__Action item__:
Across the entries that follow, how many lines have the word "textures" in them? Give only the number.

#### Available data ####

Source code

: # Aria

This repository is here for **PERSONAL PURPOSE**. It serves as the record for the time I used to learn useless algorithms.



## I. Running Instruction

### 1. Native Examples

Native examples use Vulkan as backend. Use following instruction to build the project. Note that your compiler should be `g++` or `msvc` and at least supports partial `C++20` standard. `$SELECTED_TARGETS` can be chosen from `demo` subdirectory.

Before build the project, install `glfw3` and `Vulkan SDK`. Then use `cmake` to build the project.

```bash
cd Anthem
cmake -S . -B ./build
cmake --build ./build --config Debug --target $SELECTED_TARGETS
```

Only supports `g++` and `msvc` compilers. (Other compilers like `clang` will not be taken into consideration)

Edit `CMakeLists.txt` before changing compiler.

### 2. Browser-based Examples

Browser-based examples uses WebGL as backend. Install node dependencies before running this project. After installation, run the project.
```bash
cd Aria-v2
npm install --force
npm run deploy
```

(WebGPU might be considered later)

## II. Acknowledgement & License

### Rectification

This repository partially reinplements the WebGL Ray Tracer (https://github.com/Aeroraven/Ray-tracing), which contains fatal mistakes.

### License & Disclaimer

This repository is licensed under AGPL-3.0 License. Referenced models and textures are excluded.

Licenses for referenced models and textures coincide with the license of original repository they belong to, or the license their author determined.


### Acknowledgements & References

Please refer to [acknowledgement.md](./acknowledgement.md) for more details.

####
#### Available data ####

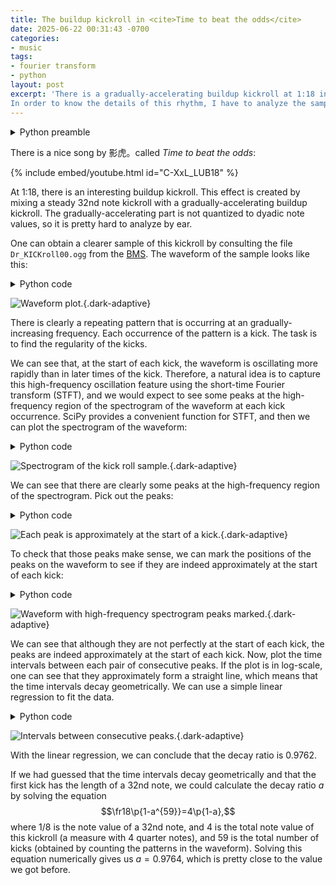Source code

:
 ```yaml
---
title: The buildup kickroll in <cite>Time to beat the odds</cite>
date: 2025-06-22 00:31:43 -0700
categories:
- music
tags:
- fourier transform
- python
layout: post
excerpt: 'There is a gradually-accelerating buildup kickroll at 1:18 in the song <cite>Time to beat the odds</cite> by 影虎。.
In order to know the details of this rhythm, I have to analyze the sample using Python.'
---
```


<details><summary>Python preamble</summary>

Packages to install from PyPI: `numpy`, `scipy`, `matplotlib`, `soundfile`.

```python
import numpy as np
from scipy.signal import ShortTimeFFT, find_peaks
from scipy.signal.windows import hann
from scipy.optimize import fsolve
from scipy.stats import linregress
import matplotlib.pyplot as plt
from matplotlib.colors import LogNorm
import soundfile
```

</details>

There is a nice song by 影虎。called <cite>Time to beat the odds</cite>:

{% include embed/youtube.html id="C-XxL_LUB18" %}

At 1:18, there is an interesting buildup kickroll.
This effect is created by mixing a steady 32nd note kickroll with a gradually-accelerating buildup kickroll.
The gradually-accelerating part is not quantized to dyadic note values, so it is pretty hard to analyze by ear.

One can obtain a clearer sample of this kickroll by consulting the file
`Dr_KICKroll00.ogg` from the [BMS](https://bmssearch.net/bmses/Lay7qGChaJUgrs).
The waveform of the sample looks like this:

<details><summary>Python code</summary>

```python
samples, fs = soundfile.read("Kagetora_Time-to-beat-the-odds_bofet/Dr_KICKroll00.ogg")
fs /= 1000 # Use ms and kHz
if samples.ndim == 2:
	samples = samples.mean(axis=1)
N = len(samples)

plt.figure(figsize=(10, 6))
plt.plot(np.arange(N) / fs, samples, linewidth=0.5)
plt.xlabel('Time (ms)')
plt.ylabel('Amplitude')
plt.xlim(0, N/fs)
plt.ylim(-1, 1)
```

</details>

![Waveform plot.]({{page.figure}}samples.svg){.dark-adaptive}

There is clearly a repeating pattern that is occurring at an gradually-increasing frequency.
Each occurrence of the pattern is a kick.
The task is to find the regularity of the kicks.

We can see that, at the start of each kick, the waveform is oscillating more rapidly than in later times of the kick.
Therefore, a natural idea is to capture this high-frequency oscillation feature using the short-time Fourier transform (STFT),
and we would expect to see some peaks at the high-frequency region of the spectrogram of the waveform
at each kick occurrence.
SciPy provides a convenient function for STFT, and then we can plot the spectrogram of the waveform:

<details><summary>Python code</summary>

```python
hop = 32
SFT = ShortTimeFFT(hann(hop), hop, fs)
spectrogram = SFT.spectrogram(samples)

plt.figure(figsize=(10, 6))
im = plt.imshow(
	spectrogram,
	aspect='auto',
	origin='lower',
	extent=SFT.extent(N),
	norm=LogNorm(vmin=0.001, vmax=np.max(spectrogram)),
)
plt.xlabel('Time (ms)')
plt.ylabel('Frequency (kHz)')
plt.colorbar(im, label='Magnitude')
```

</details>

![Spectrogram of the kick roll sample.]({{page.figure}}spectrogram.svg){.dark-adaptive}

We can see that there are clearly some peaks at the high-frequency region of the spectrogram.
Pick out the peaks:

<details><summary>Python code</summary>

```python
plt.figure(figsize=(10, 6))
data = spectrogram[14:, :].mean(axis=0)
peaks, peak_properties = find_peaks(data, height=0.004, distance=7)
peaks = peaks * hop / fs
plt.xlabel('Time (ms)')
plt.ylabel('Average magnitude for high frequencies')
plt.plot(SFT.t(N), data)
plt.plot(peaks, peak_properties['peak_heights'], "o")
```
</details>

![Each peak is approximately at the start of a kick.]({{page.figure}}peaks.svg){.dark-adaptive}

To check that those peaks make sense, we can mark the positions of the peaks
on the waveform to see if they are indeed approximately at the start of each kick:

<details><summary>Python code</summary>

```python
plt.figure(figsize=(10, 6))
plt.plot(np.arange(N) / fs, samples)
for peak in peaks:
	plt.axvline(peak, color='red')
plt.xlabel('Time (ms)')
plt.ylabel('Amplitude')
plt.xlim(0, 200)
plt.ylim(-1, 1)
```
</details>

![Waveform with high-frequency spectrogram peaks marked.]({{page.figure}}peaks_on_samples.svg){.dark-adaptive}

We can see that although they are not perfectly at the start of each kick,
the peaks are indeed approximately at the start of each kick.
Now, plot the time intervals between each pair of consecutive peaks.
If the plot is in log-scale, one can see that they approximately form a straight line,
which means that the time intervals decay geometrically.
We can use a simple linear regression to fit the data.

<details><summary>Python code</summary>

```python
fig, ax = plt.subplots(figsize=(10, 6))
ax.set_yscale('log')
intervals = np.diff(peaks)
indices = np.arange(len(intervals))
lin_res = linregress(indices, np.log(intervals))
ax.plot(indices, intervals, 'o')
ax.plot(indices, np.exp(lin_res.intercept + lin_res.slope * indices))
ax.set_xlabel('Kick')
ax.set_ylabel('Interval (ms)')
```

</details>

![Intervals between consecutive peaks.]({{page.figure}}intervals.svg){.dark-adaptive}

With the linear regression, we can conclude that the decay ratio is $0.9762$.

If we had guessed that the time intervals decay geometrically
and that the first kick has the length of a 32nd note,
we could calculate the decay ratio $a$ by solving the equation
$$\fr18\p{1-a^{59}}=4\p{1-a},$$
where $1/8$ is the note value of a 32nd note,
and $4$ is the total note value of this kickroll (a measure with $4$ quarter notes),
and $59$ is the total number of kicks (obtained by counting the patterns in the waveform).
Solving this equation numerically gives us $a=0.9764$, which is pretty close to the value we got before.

####

__Exercise answer__:
2